This was particularly unjust form their point of view as it was this court that
they turned to when they needed to resolve their conflicts. The position of
Calvinists was also unclear in that officially the Confessio Augustana
(1530) was the only recognised
protestant faith in the empire.
Calvinists claimed that they were as much adherents to the
Confessio as the Lutherans and thus entitled to enjoy the protection of
the peace of 1555. Tensions grew between the two groups when Lutheran
theologians drew up the Formula of Concord (1577-78), a rigidly anti-Calvinist
confession of faith, which made compromise between the two groups next to
impossible. A factor adding to this was the “growing rigidity of confessional
structures and of religious attitudes” [ix]which was part of the wider process
of ‘confessionalisation’. This, Asch claims had an effect on all aspects of life
from education to culture, politics and law.
Constitutional conflict was particularly
prevalent throughout this period. This focused on two issues 1) the position of
the emperor and 2) the character of the Empire itself. For the agreement of 1555
to work one had to have a neutral authority supervising its implementation. Yet
this was far from the case. Maximillian II as Asch claims, gave some sympathy to
Protestantism, while Rudolf II gave his support to the Counter-Reformation. A debate arose therefore over the powers
of the emperor. Catholics were inclined to stress the emperor’s personal
authority, stemming from the fact that most Catholic rulers had looked to the
emperor in the past for personal protection. While Protestants, especially
Lutherans, had not wholly rejected the emperors authority, (often firmly
committed to the Empire and its institutions) the princes had been accused of
undermining the emperors authority. The “shift in the secular symbolism” to
which Wilson refers had not yet taken place. [x]On an international level Wilson makes
the interesting point that the “emperor’s position as supreme monarch was eroded
by the assumption of an imperial title by other rulers”[xi], pointing to the Sultan and Peter
the Great.
The question of whether or not the empire was a
monarchy or not attracted a multitude of views. Asch quotes Jean Bodin as saying
that the Empire was a mere aristocracy and not a monarchy while pointing out
that the empire could hardly claim to be a successor of the old Roman empire if
this was the case. Most theorists continued to class the empire as a monarchy at
this time. In the final resort they “saw the constitution of the Empire as a
mixture between aristocracy and monarchy” The right of resistance which had come
up time and time again during the reformation began to surface in a legal
context. Thinkers like Theodor Reinking strongly refuted the monarchist claims
of the empire. Indeed as Wilson points out the important decisions affecting the
lives of all were only held to be binding if they had been taken with the
consent of the representatives of the key social estates. [xii]

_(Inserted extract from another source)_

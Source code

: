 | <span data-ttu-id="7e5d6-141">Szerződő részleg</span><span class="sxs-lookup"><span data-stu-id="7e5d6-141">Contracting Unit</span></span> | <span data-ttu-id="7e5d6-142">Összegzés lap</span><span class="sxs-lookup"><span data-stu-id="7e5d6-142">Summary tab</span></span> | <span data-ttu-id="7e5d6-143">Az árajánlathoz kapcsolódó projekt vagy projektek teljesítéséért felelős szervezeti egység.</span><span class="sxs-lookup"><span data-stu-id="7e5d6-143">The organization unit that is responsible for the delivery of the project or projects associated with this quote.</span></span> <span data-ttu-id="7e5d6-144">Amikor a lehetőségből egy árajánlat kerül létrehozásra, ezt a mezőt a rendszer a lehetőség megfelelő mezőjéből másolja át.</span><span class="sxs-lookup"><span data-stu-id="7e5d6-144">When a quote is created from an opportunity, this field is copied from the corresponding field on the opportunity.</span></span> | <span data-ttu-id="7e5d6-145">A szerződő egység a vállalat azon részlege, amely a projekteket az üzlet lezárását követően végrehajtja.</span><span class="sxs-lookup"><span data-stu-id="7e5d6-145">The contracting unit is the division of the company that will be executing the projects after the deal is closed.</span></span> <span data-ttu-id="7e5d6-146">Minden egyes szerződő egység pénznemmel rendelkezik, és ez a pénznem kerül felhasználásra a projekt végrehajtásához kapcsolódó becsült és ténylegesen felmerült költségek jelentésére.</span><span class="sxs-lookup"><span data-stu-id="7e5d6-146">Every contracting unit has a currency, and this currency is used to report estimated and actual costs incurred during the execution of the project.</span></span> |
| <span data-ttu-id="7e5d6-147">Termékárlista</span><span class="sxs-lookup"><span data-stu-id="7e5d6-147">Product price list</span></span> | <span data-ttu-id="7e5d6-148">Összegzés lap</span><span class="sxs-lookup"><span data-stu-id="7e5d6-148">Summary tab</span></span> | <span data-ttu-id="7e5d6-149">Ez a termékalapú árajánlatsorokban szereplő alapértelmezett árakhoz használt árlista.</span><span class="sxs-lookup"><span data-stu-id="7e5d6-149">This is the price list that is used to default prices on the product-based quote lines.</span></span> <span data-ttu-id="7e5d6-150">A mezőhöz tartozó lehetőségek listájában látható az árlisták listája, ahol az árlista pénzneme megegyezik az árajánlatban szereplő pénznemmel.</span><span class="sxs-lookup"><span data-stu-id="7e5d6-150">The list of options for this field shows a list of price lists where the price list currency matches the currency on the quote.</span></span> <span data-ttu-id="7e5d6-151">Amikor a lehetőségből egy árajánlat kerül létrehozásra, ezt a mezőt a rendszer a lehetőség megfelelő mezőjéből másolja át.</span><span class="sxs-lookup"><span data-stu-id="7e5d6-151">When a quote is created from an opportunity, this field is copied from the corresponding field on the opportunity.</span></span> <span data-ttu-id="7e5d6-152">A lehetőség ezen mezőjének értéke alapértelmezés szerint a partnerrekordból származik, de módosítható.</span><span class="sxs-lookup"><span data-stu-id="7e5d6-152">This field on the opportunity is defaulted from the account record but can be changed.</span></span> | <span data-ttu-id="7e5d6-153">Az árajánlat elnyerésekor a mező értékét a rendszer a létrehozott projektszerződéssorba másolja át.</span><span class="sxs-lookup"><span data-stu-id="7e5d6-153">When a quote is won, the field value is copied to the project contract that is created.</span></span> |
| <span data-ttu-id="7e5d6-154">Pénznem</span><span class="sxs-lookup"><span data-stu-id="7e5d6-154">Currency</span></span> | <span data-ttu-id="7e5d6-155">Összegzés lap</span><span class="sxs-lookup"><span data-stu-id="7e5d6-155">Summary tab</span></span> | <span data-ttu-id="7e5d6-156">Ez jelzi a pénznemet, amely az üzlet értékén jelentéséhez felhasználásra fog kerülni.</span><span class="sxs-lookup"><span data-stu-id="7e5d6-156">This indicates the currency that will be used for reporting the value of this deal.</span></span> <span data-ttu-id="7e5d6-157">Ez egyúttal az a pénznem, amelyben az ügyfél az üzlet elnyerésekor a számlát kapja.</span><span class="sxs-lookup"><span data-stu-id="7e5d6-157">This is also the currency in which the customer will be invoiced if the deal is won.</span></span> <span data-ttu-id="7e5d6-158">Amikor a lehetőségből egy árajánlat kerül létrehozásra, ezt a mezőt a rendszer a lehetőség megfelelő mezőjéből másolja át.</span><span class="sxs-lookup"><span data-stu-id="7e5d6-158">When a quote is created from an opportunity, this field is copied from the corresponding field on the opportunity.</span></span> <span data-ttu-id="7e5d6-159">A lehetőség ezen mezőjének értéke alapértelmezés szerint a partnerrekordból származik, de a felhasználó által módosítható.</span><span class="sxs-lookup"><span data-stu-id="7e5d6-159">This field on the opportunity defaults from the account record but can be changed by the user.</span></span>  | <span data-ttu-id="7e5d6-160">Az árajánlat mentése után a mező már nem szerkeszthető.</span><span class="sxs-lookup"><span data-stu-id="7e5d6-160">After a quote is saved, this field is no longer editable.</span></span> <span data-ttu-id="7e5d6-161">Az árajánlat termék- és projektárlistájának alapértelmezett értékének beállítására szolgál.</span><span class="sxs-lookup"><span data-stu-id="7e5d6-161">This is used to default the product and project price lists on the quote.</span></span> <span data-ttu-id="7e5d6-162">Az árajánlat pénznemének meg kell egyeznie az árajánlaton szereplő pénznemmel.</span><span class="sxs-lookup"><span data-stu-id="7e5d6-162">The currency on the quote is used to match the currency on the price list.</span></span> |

Wilson identifies three strands of federalism
being – princely territorial, aristocratic and proto-democratic, or radical. The
very dynamic nature of the empire makes it difficult to identify one common
strand throughout the period, with one often presiding over the other but always
at conflict with each other. Asch seems to place a lot of emphasis on this point
as a possible cause saying, “ when open war broke out it was very much a war
about the interpretation of law.” [xiii]
Dynastic rivalries played a large role leading
up to the war. Many princes were dissatisfied at with the status quo and the
position assigned to them under the existing political framework. According to
the official hierarchical order Bavaria remained a second rate power, as it did
not belong to the exclusive circle of prince electors. Yet the duke of Bavaria
was one of the few who could count on a regular surplus in his duchy’s budget.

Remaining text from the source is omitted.